【札幌】固い絆でコロナ前よりいいクラブへ…担当記者が読み解く

18年9月15日、川崎に0―7で敗れ、サポーターに挨拶する札幌イレブン 
18年9月15日、川崎に0―7で敗れ、サポーターに挨拶する札幌イレブン 

 4月3日、札幌のクラブハウス内の扉は固く閉ざされていた。選手以外の立ち入りが禁止された場で、MF宮沢裕樹主将が切り出した。「自分たちはチームがあってこその選手。クラブが困っている以上、俺たちが助けないと」。給与の一部返上を申し入れるという、異例の決断を下した。

 1996年の創設から数年、最北端のチームへの移籍を拒む選手は少なくなかった。役員や選手の不祥事も絶えず、財政も不安定だったクラブに2013年、元Jリーガーの野々村芳和社長が就任。翌年度に債務超過も解消と、潮目が変わっていった。08年から生え抜きの宮沢は言う。「以前の札幌は他チームへステップアップする場。そういうクラブなら選手も愛着は持てないが、今はみんなが札幌のためにと思っているから、給与の話にもなった」。言葉だけでない団結力が着実に培われている。

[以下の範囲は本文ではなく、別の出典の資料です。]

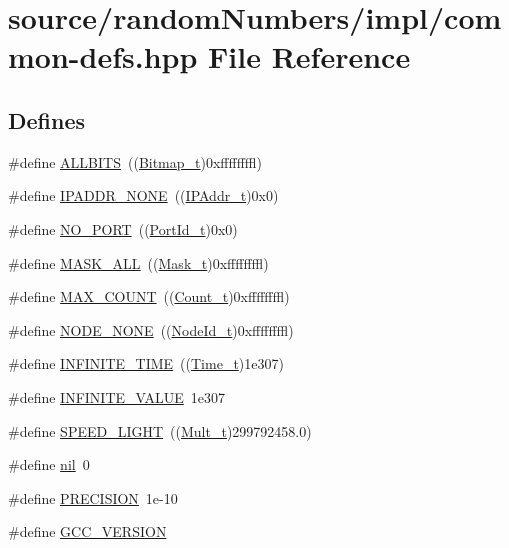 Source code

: \hypertarget{common-defs_8hpp}{
\section{source/randomNumbers/impl/common-defs.hpp File Reference}
\label{common-defs_8hpp}
}
\subsection*{Defines}
\begin{CompactItemize}
\item 
\#define \hyperlink{common-defs_8hpp_eef12456483291005b5a0a8e8d2c1256}{ALLBITS}~((\hyperlink{common-defs_8hpp_e7a428d359769031670ad716f9182c17}{Bitmap\_\-t})0xffffffffl)
\item 
\#define \hyperlink{common-defs_8hpp_bc4b2e3531c4992f2ae4b8c0f9751544}{IPADDR\_\-NONE}~((\hyperlink{common-defs_8hpp_780b971097907a80d4d34b4a32eceed8}{IPAddr\_\-t})0x0)
\item 
\#define \hyperlink{common-defs_8hpp_97d79bc575f6aa07f65b65c3d64dbd9a}{NO\_\-PORT}~((\hyperlink{common-defs_8hpp_86c518e080cd022223ea3a6b521f6d5d}{PortId\_\-t})0x0)
\item 
\#define \hyperlink{common-defs_8hpp_1d4b2f1f2500bf78dd35c3be18693241}{MASK\_\-ALL}~((\hyperlink{common-defs_8hpp_af75856d762bf510c1154d2a7c3513f0}{Mask\_\-t})0xffffffffl)
\item 
\#define \hyperlink{common-defs_8hpp_e14eaaed1fe7cdf491da54a714c426b3}{MAX\_\-COUNT}~((\hyperlink{common-defs_8hpp_bdd4d02aefa61ef2e943e2c6a09566c6}{Count\_\-t})0xffffffffl)
\item 
\#define \hyperlink{common-defs_8hpp_1b42e58f4612fce6b5ffe2617f35173f}{NODE\_\-NONE}~((\hyperlink{common-defs_8hpp_b5bc3678439fa7c82ce3d7d6c59fe456}{NodeId\_\-t})0xffffffffl)
\item 
\#define \hyperlink{common-defs_8hpp_d6d23821ba98486c430e44681e2cb4c2}{INFINITE\_\-TIME}~((\hyperlink{common-defs_8hpp_80b23eab88362163e2edd1a8b8238ef1}{Time\_\-t})1e307)
\item 
\#define \hyperlink{common-defs_8hpp_b815de57d686525ec9a18eb67bede3cf}{INFINITE\_\-VALUE}~1e307
\item 
\#define \hyperlink{common-defs_8hpp_4ad362d24482ad4f50118d6e5775a02b}{SPEED\_\-LIGHT}~((\hyperlink{common-defs_8hpp_aa50d474d62a11178d02ca3d8a2af82e}{Mult\_\-t})299792458.0)
\item 
\#define \hyperlink{common-defs_8hpp_7a7ca81d2a85873283b5ec82953b1b25}{nil}~0
\item 
\#define \hyperlink{common-defs_8hpp_9c7b069fee3c8184e14a7de8e5da2dc6}{PRECISION}~1e-10
\item 
\#define \hyperlink{common-defs_8hpp_dbba0f726fc66d7100916c683b7568ae}{GCC\_\-VERSION}
\end{CompactItemize}
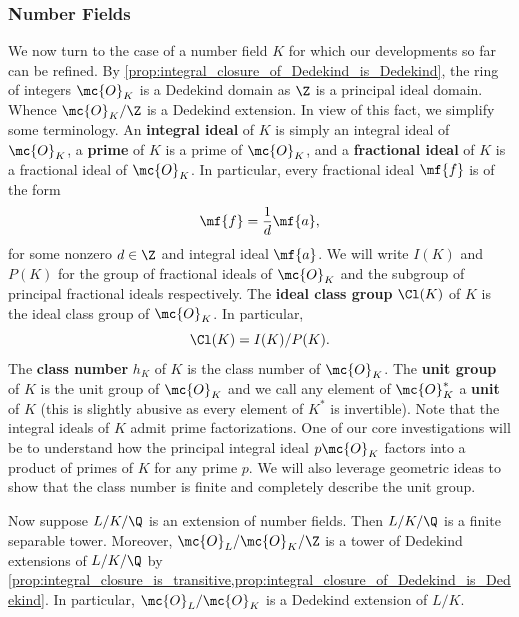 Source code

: \documentclass[12pt]{article}
\begin{document}
      \subsubsection*{Number Fields}
        We now turn to the case of a number field \(K\) for which our developments so far can be refined. By \cref{prop:integral_closure_of_Dedekind_is_Dedekind}, the ring of integers \(\mc{O}_{K}\) is a Dedekind domain as \(\Z\) is a principal ideal domain. Whence \(\mc{O}_{K}/\Z\) is a Dedekind extension. In view of this fact, we simplify some terminology. An \textbf{integral ideal} of \(K\) is simply an integral ideal of \(\mc{O}_{K}\), a \textbf{prime} of \(K\) is a prime of \(\mc{O}_{K}\), and a \textbf{fractional ideal} of \(K\) is a fractional ideal of \(\mc{O}_{K}\). In particular, every fractional ideal \(\mf{f}\) is of the form
        \[
          \mf{f} = \frac{1}{d}\mf{a},
        \]
        for some nonzero \(d \in \Z\) and integral ideal \(\mf{a}\). We will write \(I(K)\) and \(P(K)\) for the group of fractional ideals of \(\mc{O}_{K}\) and the subgroup of principal fractional ideals respectively. The \textbf{ideal class group} \(\Cl(K)\) of \(K\) is the ideal class group of \(\mc{O}_{K}\). In particular,
        \[
          \Cl(K) = I(K)/P(K).
        \]
        The \textbf{class number} \(h_{K}\) of \(K\) is the class number of \(\mc{O}_{K}\). The \textbf{unit group} of \(K\) is the unit group of \(\mc{O}_{K}\) and we call any element of \(\mc{O}_{K}^{\ast}\) a \textbf{unit} of \(K\) (this is slightly abusive as every element of \(K^{\ast}\) is invertible). Note that the integral ideals of \(K\) admit prime factorizations. One of our core investigations will be to understand how the principal integral ideal \(p\mc{O}_{K}\) factors into a product of primes of \(K\) for any prime \(p\). We will also leverage geometric ideas to show that the class number is finite and completely describe the unit group.

        Now suppose \(L/K/\Q\) is an extension of number fields. Then \(L/K/\Q\) is a finite separable tower. Moreover, \(\mc{O}_{L}/\mc{O}_{K}/\Z\) is a tower of Dedekind extensions of \(L/K/\Q\) by \cref{prop:integral_closure_is_transitive,prop:integral_closure_of_Dedekind_is_Dedekind}. In particular, \(\mc{O}_{L}/\mc{O}_{K}\) is a Dedekind extension of \(L/K\).
\end{document}
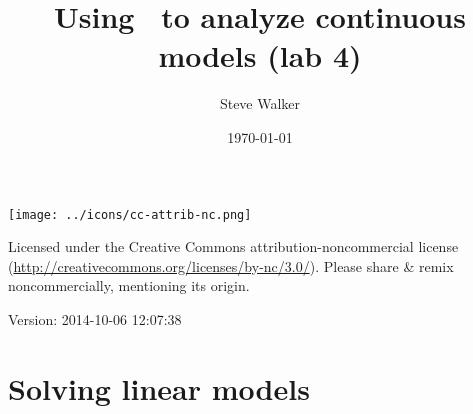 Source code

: \documentclass[11pt]{article}\usepackage[]{graphicx}\usepackage[]{color}
\title{Using \R\ to analyze continuous models (lab 4)}
\date{\today}
\author{Steve Walker}}
\numberwithin{exercise}{section}
\begin{document}
\maketitle

\texttt{[image: ../icons/cc-attrib-nc.png]}

\begin{minipage}[b]{3in}
{\small Licensed under the Creative Commons 
  attribution-noncommercial license
(\url{http://creativecommons.org/licenses/by-nc/3.0/}).
Please share \& remix noncommercially,
mentioning its origin.}
\end{minipage}

Version: 2014-10-06 12:07:38
  

\section{Solving linear models}
\end{document}
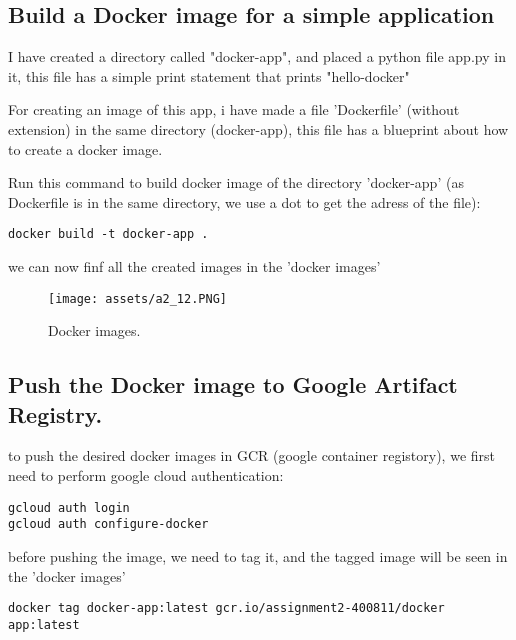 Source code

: \documentclass[12pt]{article}
\begin{document}
\subsection{Build a Docker image for a simple application}

I have created a directory called "docker-app", and placed a python file app.py in it, this file has a simple print statement that prints "hello-docker"

For creating an image of this app, i have made a file 'Dockerfile' (without extension) in the same directory (docker-app), this file has a blueprint about how to create a docker image.

Run this command to build docker image of the directory 'docker-app' (as Dockerfile is in the same directory, we use a dot to get the adress of the file):
\begin{listing}[H]
\begin{verbatim}
docker build -t docker-app .
\end{verbatim}
\end{listing}

we can now finf all the created images in the 'docker images'

\begin{figure}[H]
    \centering
    \texttt{[image: assets/a2\_12.PNG]}
    \caption{Docker images.}
    \label{fig:logo}
\end{figure}

\subsection{Push the Docker image to Google Artifact Registry.}

to push the desired docker images in GCR (google container registory), we first need to perform google cloud authentication:

\begin{listing}[htbp]
\begin{verbatim}
gcloud auth login
gcloud auth configure-docker
\end{verbatim}
\end{listing}
before pushing the image, we need to tag it, and the tagged image will be seen in the 'docker images'

\begin{listing}[htbp]
\begin{verbatim}
docker tag docker-app:latest gcr.io/assignment2-400811/docker
app:latest
\end{verbatim}
\end{listing}
\end{document}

 クラブ愛が深まった一戦がある。18年9月15日のアウェー・川崎戦。最大震度7を記録した北海道胆振(いぶり)東部地震から9日後の戦いで、クラブ史上最多タイの7失点を喫し、0―7で敗れた。試合後、サポーター席に向かった選手を予期せぬ反応が待っていた。DF福森晃斗は「ブーイングを覚悟してたのに、泣きながら大声で『コンサドーレ、コンサドーレ』と励ましてくれて。ふがいなさに涙が出た。その時、サポーターも一緒に戦ってくれている。J1に食らいつかなきゃいけないと、強く思った」。同年をクラブ史上最高の4位で終え、J1定着へとつなげた。

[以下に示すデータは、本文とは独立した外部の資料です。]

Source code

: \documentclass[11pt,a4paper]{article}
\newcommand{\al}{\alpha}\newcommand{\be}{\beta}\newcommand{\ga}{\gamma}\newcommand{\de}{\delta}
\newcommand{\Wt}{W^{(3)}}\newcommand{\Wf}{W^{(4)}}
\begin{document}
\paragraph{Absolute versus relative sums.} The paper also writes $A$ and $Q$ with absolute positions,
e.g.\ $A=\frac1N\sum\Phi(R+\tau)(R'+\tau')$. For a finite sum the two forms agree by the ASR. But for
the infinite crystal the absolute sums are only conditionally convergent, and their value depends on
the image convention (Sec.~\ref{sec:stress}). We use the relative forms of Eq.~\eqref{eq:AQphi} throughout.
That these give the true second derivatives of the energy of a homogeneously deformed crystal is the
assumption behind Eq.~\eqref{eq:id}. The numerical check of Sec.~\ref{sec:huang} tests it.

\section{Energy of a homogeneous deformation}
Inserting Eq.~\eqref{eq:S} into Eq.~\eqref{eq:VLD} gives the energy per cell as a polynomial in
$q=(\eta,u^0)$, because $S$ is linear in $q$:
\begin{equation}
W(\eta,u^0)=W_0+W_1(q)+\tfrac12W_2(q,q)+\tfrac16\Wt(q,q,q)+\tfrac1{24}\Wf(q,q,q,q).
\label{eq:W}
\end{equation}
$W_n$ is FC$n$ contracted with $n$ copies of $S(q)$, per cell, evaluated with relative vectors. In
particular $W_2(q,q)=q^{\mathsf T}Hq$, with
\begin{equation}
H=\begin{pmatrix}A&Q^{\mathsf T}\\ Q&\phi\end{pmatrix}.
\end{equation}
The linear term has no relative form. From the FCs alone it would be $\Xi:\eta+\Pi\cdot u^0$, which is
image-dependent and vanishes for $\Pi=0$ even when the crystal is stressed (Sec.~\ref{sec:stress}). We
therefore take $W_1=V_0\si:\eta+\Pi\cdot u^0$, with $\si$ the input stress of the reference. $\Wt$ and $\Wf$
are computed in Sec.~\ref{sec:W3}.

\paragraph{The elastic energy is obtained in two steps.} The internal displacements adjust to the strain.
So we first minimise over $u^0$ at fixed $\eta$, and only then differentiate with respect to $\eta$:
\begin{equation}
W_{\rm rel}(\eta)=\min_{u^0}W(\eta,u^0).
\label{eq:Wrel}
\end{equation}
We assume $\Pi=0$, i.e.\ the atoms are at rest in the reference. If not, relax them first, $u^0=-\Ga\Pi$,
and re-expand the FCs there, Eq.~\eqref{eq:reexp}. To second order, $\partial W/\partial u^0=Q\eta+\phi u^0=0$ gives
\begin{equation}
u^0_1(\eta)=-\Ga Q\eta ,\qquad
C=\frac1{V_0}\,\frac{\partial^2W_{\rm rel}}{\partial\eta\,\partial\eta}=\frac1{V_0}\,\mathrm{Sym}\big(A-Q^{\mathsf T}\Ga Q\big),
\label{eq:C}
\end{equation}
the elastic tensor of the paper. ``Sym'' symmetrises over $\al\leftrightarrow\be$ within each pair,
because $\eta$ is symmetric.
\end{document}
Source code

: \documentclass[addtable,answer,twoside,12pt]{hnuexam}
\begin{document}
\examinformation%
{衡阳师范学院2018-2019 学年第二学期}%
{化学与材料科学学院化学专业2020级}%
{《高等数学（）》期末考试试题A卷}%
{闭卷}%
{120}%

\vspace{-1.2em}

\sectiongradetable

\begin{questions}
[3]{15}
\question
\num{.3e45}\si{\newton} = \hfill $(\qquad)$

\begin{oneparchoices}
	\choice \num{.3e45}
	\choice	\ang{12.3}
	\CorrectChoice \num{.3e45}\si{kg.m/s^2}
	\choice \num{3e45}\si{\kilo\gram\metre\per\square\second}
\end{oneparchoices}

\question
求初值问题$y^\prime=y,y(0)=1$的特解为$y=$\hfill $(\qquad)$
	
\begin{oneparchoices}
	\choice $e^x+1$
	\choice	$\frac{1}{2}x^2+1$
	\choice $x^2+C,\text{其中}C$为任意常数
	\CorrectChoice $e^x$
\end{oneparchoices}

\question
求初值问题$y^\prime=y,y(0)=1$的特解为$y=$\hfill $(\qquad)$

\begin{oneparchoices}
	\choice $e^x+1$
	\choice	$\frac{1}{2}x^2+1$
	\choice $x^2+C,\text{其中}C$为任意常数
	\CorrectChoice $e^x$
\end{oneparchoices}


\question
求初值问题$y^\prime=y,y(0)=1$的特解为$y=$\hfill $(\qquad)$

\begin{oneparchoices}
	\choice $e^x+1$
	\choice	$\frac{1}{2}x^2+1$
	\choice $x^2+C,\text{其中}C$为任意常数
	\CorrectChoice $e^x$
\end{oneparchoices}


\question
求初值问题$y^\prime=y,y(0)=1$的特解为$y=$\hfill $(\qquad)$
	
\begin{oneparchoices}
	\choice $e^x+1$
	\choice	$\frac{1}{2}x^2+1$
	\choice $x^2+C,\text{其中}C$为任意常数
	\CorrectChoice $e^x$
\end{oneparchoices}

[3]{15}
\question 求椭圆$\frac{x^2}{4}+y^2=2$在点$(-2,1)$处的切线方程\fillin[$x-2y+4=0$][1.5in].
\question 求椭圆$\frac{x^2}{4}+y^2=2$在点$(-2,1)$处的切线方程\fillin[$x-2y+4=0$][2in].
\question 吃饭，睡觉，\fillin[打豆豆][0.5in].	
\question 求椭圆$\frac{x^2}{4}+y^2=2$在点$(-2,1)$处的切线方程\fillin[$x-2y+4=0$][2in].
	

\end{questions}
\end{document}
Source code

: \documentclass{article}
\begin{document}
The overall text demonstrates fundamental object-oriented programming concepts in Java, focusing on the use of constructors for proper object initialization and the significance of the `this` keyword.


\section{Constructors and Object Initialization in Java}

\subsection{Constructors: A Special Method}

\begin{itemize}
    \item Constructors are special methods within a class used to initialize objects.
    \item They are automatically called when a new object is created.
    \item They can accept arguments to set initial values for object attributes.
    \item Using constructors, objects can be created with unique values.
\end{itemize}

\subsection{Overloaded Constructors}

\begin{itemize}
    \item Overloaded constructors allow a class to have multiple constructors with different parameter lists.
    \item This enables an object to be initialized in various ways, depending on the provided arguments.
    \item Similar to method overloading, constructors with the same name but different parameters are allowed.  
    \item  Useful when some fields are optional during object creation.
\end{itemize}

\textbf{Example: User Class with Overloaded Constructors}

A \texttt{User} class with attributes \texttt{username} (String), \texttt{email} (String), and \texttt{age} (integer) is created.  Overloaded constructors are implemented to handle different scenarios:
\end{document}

 今の札幌のスローガンは「コロナ前よりいいクラブになろう」。5億円以上の損失が見込まれるが、野々村社長は「来たるべき時が来るまでは」と給与削減は棚上げ。新規スポンサー獲得に力を注ぎ、協力企業も増えた。選手がチームやファンを思い、周囲も最高の環境作りへ努力を惜しまない。結ばれた絆は、コロナ禍をも乗り越える、固くて大きなものと確信している。(札幌担当・砂田 秀人)

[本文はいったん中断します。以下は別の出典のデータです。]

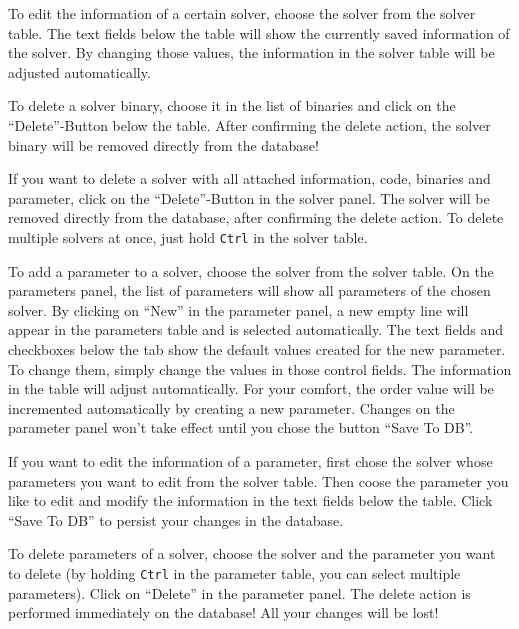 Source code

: To edit the information of a certain solver, choose the solver from the solver table. The text fields below the table will show the currently saved information of the solver. By changing those values, the information in the solver table will be adjusted automatically.


To delete a solver binary, choose it in the list of binaries and click on the ``Delete''-Button below the table.
\attention After confirming the delete action, the solver binary will be removed directly from the database!

If you want to delete a solver with all attached information, code, binaries and parameter, click on the ``Delete''-Button in the solver panel. The solver will be removed directly from the database, after confirming the delete action. To delete multiple solvers at once, just hold \verb|Ctrl| in the solver table.

To add a parameter to a solver, choose the solver from the solver table. On the parameters panel, the list of parameters will show all parameters of the chosen solver. By clicking on ``New'' in the parameter panel, a new empty line will appear in the parameters table and is selected automatically. The text fields and checkboxes below the tab show the default values created for the new parameter. To change them, simply change the values in those control fields. The information in the table will adjust automatically. For your comfort, the order value will be incremented automatically by creating a new parameter.
\attention Changes on the parameter panel won't take effect until you chose the button ``Save To DB''.

If you want to edit the information of a parameter, first chose the solver whose parameters you want to edit from the solver table. Then coose the parameter you like to edit and modify the information in the text fields below the table. Click ``Save To DB'' to persist your changes in the database.

To delete parameters of a solver, choose the solver and the parameter you want to delete (by holding \verb|Ctrl| in the parameter table, you can select multiple parameters). Click on ``Delete'' in the parameter panel.
\attention The delete action is performed immediately on the database! All your changes will be lost!

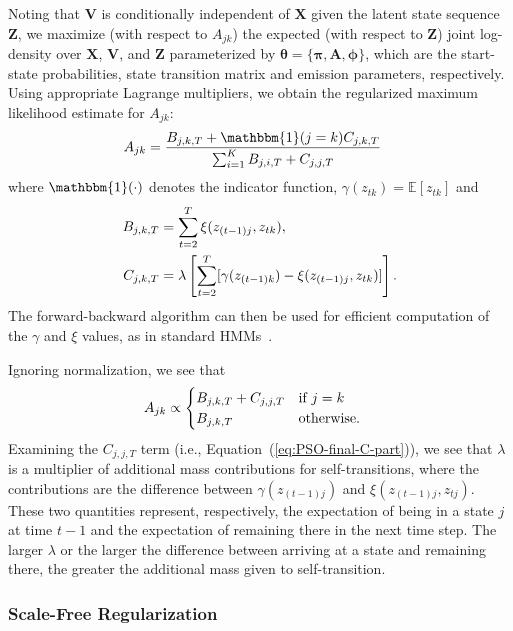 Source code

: \documentclass[letterpaper]{article}
\begin{document}
Noting that $\mathbf{V}$ is conditionally independent of $\mathbf{X}$ given the
latent state sequence $\mathbf{Z}$, we maximize (with respect to $A_{jk}$) the expected 
(with respect to $\mathbf{Z}$) joint log-density over $\mathbf{X}$, $\mathbf{V}$, and $\mathbf{Z}$ parameterized by
$\mathbf{\theta} = \{\mathbf{\pi},\mathbf{A}, \mathbf{\phi}\}$, which are the start-state
probabilities, state transition matrix and emission parameters, respectively. Using appropriate Lagrange multipliers, we obtain the regularized
maximum likelihood estimate for $A_{jk}$:
\begin{align}\label{eq:PSO-final}
    A_{jk} &= \frac{B_{j,k,T} + {\mathbbm{1}(j = k)}C_{j,k,T}} 
                   {\sum_{i=1}^{K} B_{j,i,T} + C_{j,j,T}}
\end{align}
where $\mathbbm{1}(\cdot)$ denotes the indicator function, $\gamma(z_{tk}) = \mathbb{E}[z_{tk}]$ and
\begin{align}\label{eq:PSO-final-C-part}
    B_{j,k,T} &= \sum_{t=2}^{T} \xi(z_{(t-1)j}, z_{tk}), \notag\\
    C_{j,k,T} &= \lambda\left[\sum_{t=2}^{T}[\gamma(z_{(t-1)k}) - \xi(z_{(t-1)j}, z_{tk})]\right].
\end{align}
The forward-backward algorithm can then be used for efficient computation of the $\gamma$ and $\xi$ values, as in standard HMMs~\cite{bishop2007pattern}.

Ignoring normalization, we see that
\begin{align*}
  \setlength{\abovedisplayskip}{0pt}
  \setlength{\belowdisplayskip}{0pt}
    A_{jk} &\propto \begin{cases} 
                B_{j,k,T} + C_{j,j,T} & \mbox{if } j=k \\ 
                B_{j,k,T} & \mbox{otherwise.}
              \end{cases}
\end{align*}
Examining the $C_{j,j,T}$ term (i.e., Equation~(\ref{eq:PSO-final-C-part})), we see that $\lambda$ is a multiplier of
additional mass contributions for self-transitions, where the contributions are
the difference between $\gamma(z_{(t-1)j})$ and $\xi(z_{(t-1)j}, z_{tj})$. These
two quantities represent, respectively, the expectation of being in a state $j$
at time $t-1$ and the expectation of remaining there in the next time step. The
larger $\lambda$ or the larger the difference between arriving at a state and
remaining there, the greater the additional mass given to self-transition.

\subsubsection{Scale-Free Regularization}
\end{document}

 ◆北海道コンサドーレ札幌 1996年、JFL東芝の札幌移転に伴い創設。97年にJFLを制し、翌年J昇格。99年はJ2も、翌年リーグ優勝し、J1昇格。2003年にJ2降格後は08、12年と、17年から今季までJ1。札幌・宮の沢に、運営会社コンサドーレの事務所と練習場を構える。チーム名は北海道生まれの人を表す「道産子」を逆に読み、「オーレ」の掛け声をつけたもの。本拠地は札幌ドーム(収容3万8794人)。